Extracted data entries:
□ □ □ □
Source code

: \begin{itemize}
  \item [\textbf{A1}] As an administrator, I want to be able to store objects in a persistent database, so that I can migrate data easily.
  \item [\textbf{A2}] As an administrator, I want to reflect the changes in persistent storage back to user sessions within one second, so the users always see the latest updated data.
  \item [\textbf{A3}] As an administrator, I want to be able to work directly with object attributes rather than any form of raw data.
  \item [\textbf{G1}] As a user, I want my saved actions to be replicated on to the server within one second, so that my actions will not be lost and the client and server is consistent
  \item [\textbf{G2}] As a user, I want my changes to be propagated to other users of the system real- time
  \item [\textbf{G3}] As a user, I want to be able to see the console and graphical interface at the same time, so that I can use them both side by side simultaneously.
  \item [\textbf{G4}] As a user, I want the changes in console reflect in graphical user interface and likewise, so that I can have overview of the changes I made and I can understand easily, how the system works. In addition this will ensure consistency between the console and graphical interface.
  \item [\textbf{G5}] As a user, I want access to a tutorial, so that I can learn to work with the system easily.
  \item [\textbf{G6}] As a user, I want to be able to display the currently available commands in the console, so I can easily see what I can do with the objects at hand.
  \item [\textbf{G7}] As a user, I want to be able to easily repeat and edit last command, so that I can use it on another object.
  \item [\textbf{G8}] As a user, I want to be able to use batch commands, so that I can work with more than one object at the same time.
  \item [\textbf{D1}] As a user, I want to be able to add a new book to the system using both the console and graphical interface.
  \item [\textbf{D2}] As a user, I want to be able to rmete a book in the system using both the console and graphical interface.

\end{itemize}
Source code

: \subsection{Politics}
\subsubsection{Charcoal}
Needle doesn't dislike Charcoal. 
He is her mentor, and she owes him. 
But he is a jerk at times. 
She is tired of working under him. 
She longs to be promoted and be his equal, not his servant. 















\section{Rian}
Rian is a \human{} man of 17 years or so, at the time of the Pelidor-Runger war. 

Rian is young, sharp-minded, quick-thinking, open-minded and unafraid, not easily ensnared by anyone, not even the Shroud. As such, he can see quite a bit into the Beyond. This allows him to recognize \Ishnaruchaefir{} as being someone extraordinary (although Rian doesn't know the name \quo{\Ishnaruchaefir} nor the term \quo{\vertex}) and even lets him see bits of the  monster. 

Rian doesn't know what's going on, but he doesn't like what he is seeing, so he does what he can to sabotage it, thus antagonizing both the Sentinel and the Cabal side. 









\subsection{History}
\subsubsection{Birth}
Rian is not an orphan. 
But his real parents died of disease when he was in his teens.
□ □ □ □
• **Exercise prompt**:
For each record above, give it again without a single change.

• **Answer for the task**:
Source code

: \begin{itemize}
  \item [\textbf{A1}] As an administrator, I want to be able to store objects in a persistent database, so that I can migrate data easily.
  \item [\textbf{A2}] As an administrator, I want to reflect the changes in persistent storage back to user sessions within one second, so the users always see the latest updated data.
  \item [\textbf{A3}] As an administrator, I want to be able to work directly with object attributes rather than any form of raw data.
  \item [\textbf{G1}] As a user, I want my saved actions to be replicated on to the server within one second, so that my actions will not be lost and the client and server is consistent
  \item [\textbf{G2}] As a user, I want my changes to be propagated to other users of the system real- time
  \item [\textbf{G3}] As a user, I want to be able to see the console and graphical interface at the same time, so that I can use them both side by side simultaneously.
  \item [\textbf{G4}] As a user, I want the changes in console reflect in graphical user interface and likewise, so that I can have overview of the changes I made and I can understand easily, how the system works. In addition this will ensure consistency between the console and graphical interface.
  \item [\textbf{G5}] As a user, I want access to a tutorial, so that I can learn to work with the system easily.
  \item [\textbf{G6}] As a user, I want to be able to display the currently available commands in the console, so I can easily see what I can do with the objects at hand.
  \item [\textbf{G7}] As a user, I want to be able to easily repeat and edit last command, so that I can use it on another object.
  \item [\textbf{G8}] As a user, I want to be able to use batch commands, so that I can work with more than one object at the same time.
  \item [\textbf{D1}] As a user, I want to be able to add a new book to the system using both the console and graphical interface.
  \item [\textbf{D2}] As a user, I want to be able to rmete a book in the system using both the console and graphical interface.

\end{itemize}
Source code

: \subsection{Politics}
\subsubsection{Charcoal}
Needle doesn't dislike Charcoal. 
He is her mentor, and she owes him. 
But he is a jerk at times. 
She is tired of working under him. 
She longs to be promoted and be his equal, not his servant. 















\section{Rian}
Rian is a \human{} man of 17 years or so, at the time of the Pelidor-Runger war. 

Rian is young, sharp-minded, quick-thinking, open-minded and unafraid, not easily ensnared by anyone, not even the Shroud. As such, he can see quite a bit into the Beyond. This allows him to recognize \Ishnaruchaefir{} as being someone extraordinary (although Rian doesn't know the name \quo{\Ishnaruchaefir} nor the term \quo{\vertex}) and even lets him see bits of the  monster. 

Rian doesn't know what's going on, but he doesn't like what he is seeing, so he does what he can to sabotage it, thus antagonizing both the Sentinel and the Cabal side. 









\subsection{History}
\subsubsection{Birth}
Rian is not an orphan. 
But his real parents died of disease when he was in his teens.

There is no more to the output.